1. The problem statement, all variables and given/known data
Two identical particles, each of mass m, are located on the x axis at x = +x0 and x = -x0.

Determine a formula for the gravitational field due to these two particles for points on the y axis; that is, write $$\vec{g}$$ as a function of y, m, x0, and so on.
Express your answers in terms of the variables y, m, x0, and appropriate constants. Answer in the form gx,gy.

2. Relevant equations
$$\vec{g}=\frac{\vec{F}}{m}$$
$$\vec{g}=\frac{GM}{r^2}\hat{r}$$

3. The attempt at a solution
I'm really at a loss as to how to approach this problem. I would assume that, graphically, the y axis will be between the two particles and that we are trying to find the components of g in terms of the point on the y axis.

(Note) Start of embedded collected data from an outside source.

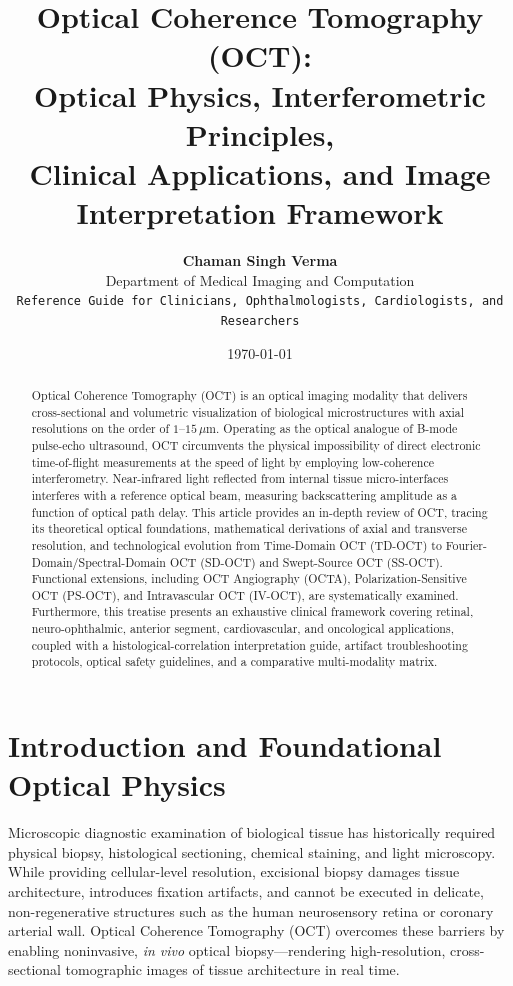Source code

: \documentclass[11pt,a4paper]{article}
\title{\textbf{\huge Optical Coherence Tomography (OCT):}\\[0.3em]
\Large Optical Physics, Interferometric Principles,\\
Clinical Applications, and Image Interpretation Framework}
\author{\textbf{Chaman Singh Verma}\\[0.2em]
\small Department of Medical Imaging and Computation\\
\small \texttt{Reference Guide for Clinicians, Ophthalmologists, Cardiologists, and Researchers}}
\date{\today}
\begin{document}
\maketitle

\begin{abstract}
Optical Coherence Tomography (OCT) is an optical imaging modality that delivers cross-sectional and volumetric visualization of biological microstructures with axial resolutions on the order of $1\text{--}15\,\mu\text{m}$. Operating as the optical analogue of B-mode pulse-echo ultrasound, OCT circumvents the physical impossibility of direct electronic time-of-flight measurements at the speed of light by employing low-coherence interferometry. Near-infrared light reflected from internal tissue micro-interfaces interferes with a reference optical beam, measuring backscattering amplitude as a function of optical path delay. This article provides an in-depth review of OCT, tracing its theoretical optical foundations, mathematical derivations of axial and transverse resolution, and technological evolution from Time-Domain OCT (TD-OCT) to Fourier-Domain/Spectral-Domain OCT (SD-OCT) and Swept-Source OCT (SS-OCT). Functional extensions, including OCT Angiography (OCTA), Polarization-Sensitive OCT (PS-OCT), and Intravascular OCT (IV-OCT), are systematically examined. Furthermore, this treatise presents an exhaustive clinical framework covering retinal, neuro-ophthalmic, anterior segment, cardiovascular, and oncological applications, coupled with a histological-correlation interpretation guide, artifact troubleshooting protocols, optical safety guidelines, and a comparative multi-modality matrix.
\end{abstract}

\tableofcontents
\newpage

\section{Introduction and Foundational Optical Physics}

Microscopic diagnostic examination of biological tissue has historically required physical biopsy, histological sectioning, chemical staining, and light microscopy. While providing cellular-level resolution, excisional biopsy damages tissue architecture, introduces fixation artifacts, and cannot be executed in delicate, non-regenerative structures such as the human neurosensory retina or coronary arterial wall. Optical Coherence Tomography (OCT) overcomes these barriers by enabling noninvasive, \textit{in vivo} optical biopsy—rendering high-resolution, cross-sectional tomographic images of tissue architecture in real time.
\end{document}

I suppose that in this frame we have a triangle with our particles on two corners and our point on the y axis at the third corner.

I'm still very unsure as to how gravitational fields work in cases like this, but here's what I attempted:

$$\vec{g}=\frac{\vec{F_1}}{m} + \frac{\vec{F_2}}{m}$$
$$\vec{g}=\frac{mG}{r^2_1}\hat{r_1} + \frac{mG}{r^2_2}\hat{r_2}$$
$$r^2_1=-x^2_0+y^2$$
$$r^2_2=x^2_0+y^2$$
$$\vec{g}=\frac{mG}{-x^2_0+y^2}\hat{r_1} + \frac{mG}{x^2_0+y^2}\hat{r_2}$$

At this point, assuming I haven't made a mistake (I doubt that I haven't) I don't know what to do. Could someone give me a hand and some explaining, please?
1. The problem statement, all variables and given/known data

2. Relevant equations

3. The attempt at a solution

2. Oct 9, 2008

### nasu

You are on the right track, kind of.

Correction:
r1^2= xo^2+y^2=r2^2

Then find the x and y components for each one of the two forces (or gravitational fields).